Restate all of the records below exactly. Do not carry over any image.

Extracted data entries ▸
════

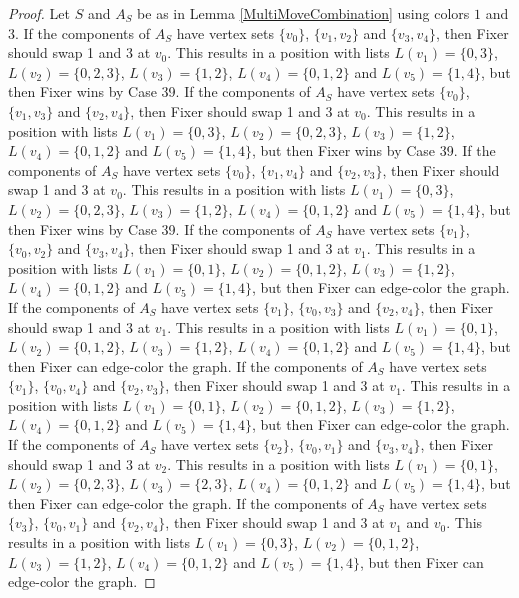 \documentclass[12pt]{amsart}
\theoremstyle{plain}
\theoremstyle{definition}
\theoremstyle{remark}
\begin{document}
\begin{proof}
Let $S$ and $A_S$ be as in Lemma \ref{MultiMoveCombination} using colors $1$ and $3$. If the components of $A_S$ have vertex sets $\{v_0\}$, $\{v_1, v_2\}$ and $\{v_3, v_4\}$, then Fixer should swap 1 and 3 at $v_0$. This results in a position with lists $L(v_1) = \{0, 3\}$, $L(v_2) = \{0, 2, 3\}$, $L(v_3) = \{1, 2\}$, $L(v_4) = \{0, 1, 2\}$ and $L(v_5) = \{1, 4\}$, but then Fixer wins by Case 39.
If the components of $A_S$ have vertex sets $\{v_0\}$, $\{v_1, v_3\}$ and $\{v_2, v_4\}$, then Fixer should swap 1 and 3 at $v_0$. This results in a position with lists $L(v_1) = \{0, 3\}$, $L(v_2) = \{0, 2, 3\}$, $L(v_3) = \{1, 2\}$, $L(v_4) = \{0, 1, 2\}$ and $L(v_5) = \{1, 4\}$, but then Fixer wins by Case 39.
If the components of $A_S$ have vertex sets $\{v_0\}$, $\{v_1, v_4\}$ and $\{v_2, v_3\}$, then Fixer should swap 1 and 3 at $v_0$. This results in a position with lists $L(v_1) = \{0, 3\}$, $L(v_2) = \{0, 2, 3\}$, $L(v_3) = \{1, 2\}$, $L(v_4) = \{0, 1, 2\}$ and $L(v_5) = \{1, 4\}$, but then Fixer wins by Case 39.
If the components of $A_S$ have vertex sets $\{v_1\}$, $\{v_0, v_2\}$ and $\{v_3, v_4\}$, then Fixer should swap 1 and 3 at $v_1$. This results in a position with lists $L(v_1) = \{0, 1\}$, $L(v_2) = \{0, 1, 2\}$, $L(v_3) = \{1, 2\}$, $L(v_4) = \{0, 1, 2\}$ and $L(v_5) = \{1, 4\}$, but then Fixer can edge-color the graph.
If the components of $A_S$ have vertex sets $\{v_1\}$, $\{v_0, v_3\}$ and $\{v_2, v_4\}$, then Fixer should swap 1 and 3 at $v_1$. This results in a position with lists $L(v_1) = \{0, 1\}$, $L(v_2) = \{0, 1, 2\}$, $L(v_3) = \{1, 2\}$, $L(v_4) = \{0, 1, 2\}$ and $L(v_5) = \{1, 4\}$, but then Fixer can edge-color the graph.
If the components of $A_S$ have vertex sets $\{v_1\}$, $\{v_0, v_4\}$ and $\{v_2, v_3\}$, then Fixer should swap 1 and 3 at $v_1$. This results in a position with lists $L(v_1) = \{0, 1\}$, $L(v_2) = \{0, 1, 2\}$, $L(v_3) = \{1, 2\}$, $L(v_4) = \{0, 1, 2\}$ and $L(v_5) = \{1, 4\}$, but then Fixer can edge-color the graph.
If the components of $A_S$ have vertex sets $\{v_2\}$, $\{v_0, v_1\}$ and $\{v_3, v_4\}$, then Fixer should swap 1 and 3 at $v_2$. This results in a position with lists $L(v_1) = \{0, 1\}$, $L(v_2) = \{0, 2, 3\}$, $L(v_3) = \{2, 3\}$, $L(v_4) = \{0, 1, 2\}$ and $L(v_5) = \{1, 4\}$, but then Fixer can edge-color the graph.
If the components of $A_S$ have vertex sets $\{v_3\}$, $\{v_0, v_1\}$ and $\{v_2, v_4\}$, then Fixer should swap 1 and 3 at $v_1$ and $v_0$. This results in a position with lists $L(v_1) = \{0, 3\}$, $L(v_2) = \{0, 1, 2\}$, $L(v_3) = \{1, 2\}$, $L(v_4) = \{0, 1, 2\}$ and $L(v_5) = \{1, 4\}$, but then Fixer can edge-color the graph.

\end{proof}
\end{document}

════

Answer box ▸
 \documentclass[12pt]{amsart}
\theoremstyle{plain}
\theoremstyle{definition}
\theoremstyle{remark}
\begin{document}
\begin{proof}
Let $S$ and $A_S$ be as in Lemma \ref{MultiMoveCombination} using colors $1$ and $3$. If the components of $A_S$ have vertex sets $\{v_0\}$, $\{v_1, v_2\}$ and $\{v_3, v_4\}$, then Fixer should swap 1 and 3 at $v_0$. This results in a position with lists $L(v_1) = \{0, 3\}$, $L(v_2) = \{0, 2, 3\}$, $L(v_3) = \{1, 2\}$, $L(v_4) = \{0, 1, 2\}$ and $L(v_5) = \{1, 4\}$, but then Fixer wins by Case 39.
If the components of $A_S$ have vertex sets $\{v_0\}$, $\{v_1, v_3\}$ and $\{v_2, v_4\}$, then Fixer should swap 1 and 3 at $v_0$. This results in a position with lists $L(v_1) = \{0, 3\}$, $L(v_2) = \{0, 2, 3\}$, $L(v_3) = \{1, 2\}$, $L(v_4) = \{0, 1, 2\}$ and $L(v_5) = \{1, 4\}$, but then Fixer wins by Case 39.
If the components of $A_S$ have vertex sets $\{v_0\}$, $\{v_1, v_4\}$ and $\{v_2, v_3\}$, then Fixer should swap 1 and 3 at $v_0$. This results in a position with lists $L(v_1) = \{0, 3\}$, $L(v_2) = \{0, 2, 3\}$, $L(v_3) = \{1, 2\}$, $L(v_4) = \{0, 1, 2\}$ and $L(v_5) = \{1, 4\}$, but then Fixer wins by Case 39.
If the components of $A_S$ have vertex sets $\{v_1\}$, $\{v_0, v_2\}$ and $\{v_3, v_4\}$, then Fixer should swap 1 and 3 at $v_1$. This results in a position with lists $L(v_1) = \{0, 1\}$, $L(v_2) = \{0, 1, 2\}$, $L(v_3) = \{1, 2\}$, $L(v_4) = \{0, 1, 2\}$ and $L(v_5) = \{1, 4\}$, but then Fixer can edge-color the graph.
If the components of $A_S$ have vertex sets $\{v_1\}$, $\{v_0, v_3\}$ and $\{v_2, v_4\}$, then Fixer should swap 1 and 3 at $v_1$. This results in a position with lists $L(v_1) = \{0, 1\}$, $L(v_2) = \{0, 1, 2\}$, $L(v_3) = \{1, 2\}$, $L(v_4) = \{0, 1, 2\}$ and $L(v_5) = \{1, 4\}$, but then Fixer can edge-color the graph.
If the components of $A_S$ have vertex sets $\{v_1\}$, $\{v_0, v_4\}$ and $\{v_2, v_3\}$, then Fixer should swap 1 and 3 at $v_1$. This results in a position with lists $L(v_1) = \{0, 1\}$, $L(v_2) = \{0, 1, 2\}$, $L(v_3) = \{1, 2\}$, $L(v_4) = \{0, 1, 2\}$ and $L(v_5) = \{1, 4\}$, but then Fixer can edge-color the graph.
If the components of $A_S$ have vertex sets $\{v_2\}$, $\{v_0, v_1\}$ and $\{v_3, v_4\}$, then Fixer should swap 1 and 3 at $v_2$. This results in a position with lists $L(v_1) = \{0, 1\}$, $L(v_2) = \{0, 2, 3\}$, $L(v_3) = \{2, 3\}$, $L(v_4) = \{0, 1, 2\}$ and $L(v_5) = \{1, 4\}$, but then Fixer can edge-color the graph.
If the components of $A_S$ have vertex sets $\{v_3\}$, $\{v_0, v_1\}$ and $\{v_2, v_4\}$, then Fixer should swap 1 and 3 at $v_1$ and $v_0$. This results in a position with lists $L(v_1) = \{0, 3\}$, $L(v_2) = \{0, 1, 2\}$, $L(v_3) = \{1, 2\}$, $L(v_4) = \{0, 1, 2\}$ and $L(v_5) = \{1, 4\}$, but then Fixer can edge-color the graph.

\end{proof}
\end{document}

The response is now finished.